Content starts

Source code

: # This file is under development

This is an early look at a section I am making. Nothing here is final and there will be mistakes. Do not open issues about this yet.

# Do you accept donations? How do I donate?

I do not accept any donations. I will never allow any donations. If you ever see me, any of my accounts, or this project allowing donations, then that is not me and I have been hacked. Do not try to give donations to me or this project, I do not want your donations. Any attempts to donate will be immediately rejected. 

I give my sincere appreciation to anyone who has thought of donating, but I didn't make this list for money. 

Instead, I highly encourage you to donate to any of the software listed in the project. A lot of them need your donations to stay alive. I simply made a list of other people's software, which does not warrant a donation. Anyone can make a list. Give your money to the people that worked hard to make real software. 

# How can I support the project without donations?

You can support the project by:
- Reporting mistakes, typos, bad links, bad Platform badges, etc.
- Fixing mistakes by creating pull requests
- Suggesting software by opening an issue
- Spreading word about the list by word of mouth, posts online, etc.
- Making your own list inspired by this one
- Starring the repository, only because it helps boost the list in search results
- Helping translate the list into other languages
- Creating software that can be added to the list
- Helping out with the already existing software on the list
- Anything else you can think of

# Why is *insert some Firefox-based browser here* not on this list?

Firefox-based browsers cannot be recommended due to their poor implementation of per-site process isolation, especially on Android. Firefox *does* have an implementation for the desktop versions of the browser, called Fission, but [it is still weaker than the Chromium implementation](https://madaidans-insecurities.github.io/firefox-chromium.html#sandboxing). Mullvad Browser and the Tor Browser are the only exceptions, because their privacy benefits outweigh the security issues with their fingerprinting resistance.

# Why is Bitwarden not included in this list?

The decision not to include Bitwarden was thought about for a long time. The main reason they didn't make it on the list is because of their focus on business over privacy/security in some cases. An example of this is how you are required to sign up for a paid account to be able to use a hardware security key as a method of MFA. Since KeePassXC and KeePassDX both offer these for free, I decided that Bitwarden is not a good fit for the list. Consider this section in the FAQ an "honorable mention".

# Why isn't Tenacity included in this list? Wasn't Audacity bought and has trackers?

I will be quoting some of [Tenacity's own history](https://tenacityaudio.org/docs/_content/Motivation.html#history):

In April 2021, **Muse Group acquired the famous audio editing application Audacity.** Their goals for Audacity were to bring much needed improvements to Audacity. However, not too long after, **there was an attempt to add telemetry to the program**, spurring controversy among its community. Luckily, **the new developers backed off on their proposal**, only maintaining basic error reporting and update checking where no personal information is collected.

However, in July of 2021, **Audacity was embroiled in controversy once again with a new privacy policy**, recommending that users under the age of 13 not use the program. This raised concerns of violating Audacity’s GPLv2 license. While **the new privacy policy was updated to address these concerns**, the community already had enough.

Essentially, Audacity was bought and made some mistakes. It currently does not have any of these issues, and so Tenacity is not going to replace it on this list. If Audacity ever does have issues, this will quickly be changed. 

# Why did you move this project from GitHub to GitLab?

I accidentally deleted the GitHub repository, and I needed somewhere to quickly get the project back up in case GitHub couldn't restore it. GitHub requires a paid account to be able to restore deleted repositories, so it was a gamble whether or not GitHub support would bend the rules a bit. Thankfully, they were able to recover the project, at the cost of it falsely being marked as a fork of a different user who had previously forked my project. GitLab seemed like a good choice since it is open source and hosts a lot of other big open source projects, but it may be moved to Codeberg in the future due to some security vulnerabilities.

Content ends

*PROBLEM TO SOLVE*:
Repeat the whole of the data verbatim, as it reads above.

*COMPLETED TASK*:
Source code

: # This file is under development

This is an early look at a section I am making. Nothing here is final and there will be mistakes. Do not open issues about this yet.

# Do you accept donations? How do I donate?

I do not accept any donations. I will never allow any donations. If you ever see me, any of my accounts, or this project allowing donations, then that is not me and I have been hacked. Do not try to give donations to me or this project, I do not want your donations. Any attempts to donate will be immediately rejected. 

I give my sincere appreciation to anyone who has thought of donating, but I didn't make this list for money. 

Instead, I highly encourage you to donate to any of the software listed in the project. A lot of them need your donations to stay alive. I simply made a list of other people's software, which does not warrant a donation. Anyone can make a list. Give your money to the people that worked hard to make real software. 

# How can I support the project without donations?

You can support the project by:
- Reporting mistakes, typos, bad links, bad Platform badges, etc.
- Fixing mistakes by creating pull requests
- Suggesting software by opening an issue
- Spreading word about the list by word of mouth, posts online, etc.
- Making your own list inspired by this one
- Starring the repository, only because it helps boost the list in search results
- Helping translate the list into other languages
- Creating software that can be added to the list
- Helping out with the already existing software on the list
- Anything else you can think of

# Why is *insert some Firefox-based browser here* not on this list?

Firefox-based browsers cannot be recommended due to their poor implementation of per-site process isolation, especially on Android. Firefox *does* have an implementation for the desktop versions of the browser, called Fission, but [it is still weaker than the Chromium implementation](https://madaidans-insecurities.github.io/firefox-chromium.html#sandboxing). Mullvad Browser and the Tor Browser are the only exceptions, because their privacy benefits outweigh the security issues with their fingerprinting resistance.

# Why is Bitwarden not included in this list?

The decision not to include Bitwarden was thought about for a long time. The main reason they didn't make it on the list is because of their focus on business over privacy/security in some cases. An example of this is how you are required to sign up for a paid account to be able to use a hardware security key as a method of MFA. Since KeePassXC and KeePassDX both offer these for free, I decided that Bitwarden is not a good fit for the list. Consider this section in the FAQ an "honorable mention".

# Why isn't Tenacity included in this list? Wasn't Audacity bought and has trackers?

I will be quoting some of [Tenacity's own history](https://tenacityaudio.org/docs/_content/Motivation.html#history):

In April 2021, **Muse Group acquired the famous audio editing application Audacity.** Their goals for Audacity were to bring much needed improvements to Audacity. However, not too long after, **there was an attempt to add telemetry to the program**, spurring controversy among its community. Luckily, **the new developers backed off on their proposal**, only maintaining basic error reporting and update checking where no personal information is collected.

However, in July of 2021, **Audacity was embroiled in controversy once again with a new privacy policy**, recommending that users under the age of 13 not use the program. This raised concerns of violating Audacity’s GPLv2 license. While **the new privacy policy was updated to address these concerns**, the community already had enough.

Essentially, Audacity was bought and made some mistakes. It currently does not have any of these issues, and so Tenacity is not going to replace it on this list. If Audacity ever does have issues, this will quickly be changed. 

# Why did you move this project from GitHub to GitLab?

I accidentally deleted the GitHub repository, and I needed somewhere to quickly get the project back up in case GitHub couldn't restore it. GitHub requires a paid account to be able to restore deleted repositories, so it was a gamble whether or not GitHub support would bend the rules a bit. Thankfully, they were able to recover the project, at the cost of it falsely being marked as a fork of a different user who had previously forked my project. GitLab seemed like a good choice since it is open source and hosts a lot of other big open source projects, but it may be moved to Codeberg in the future due to some security vulnerabilities.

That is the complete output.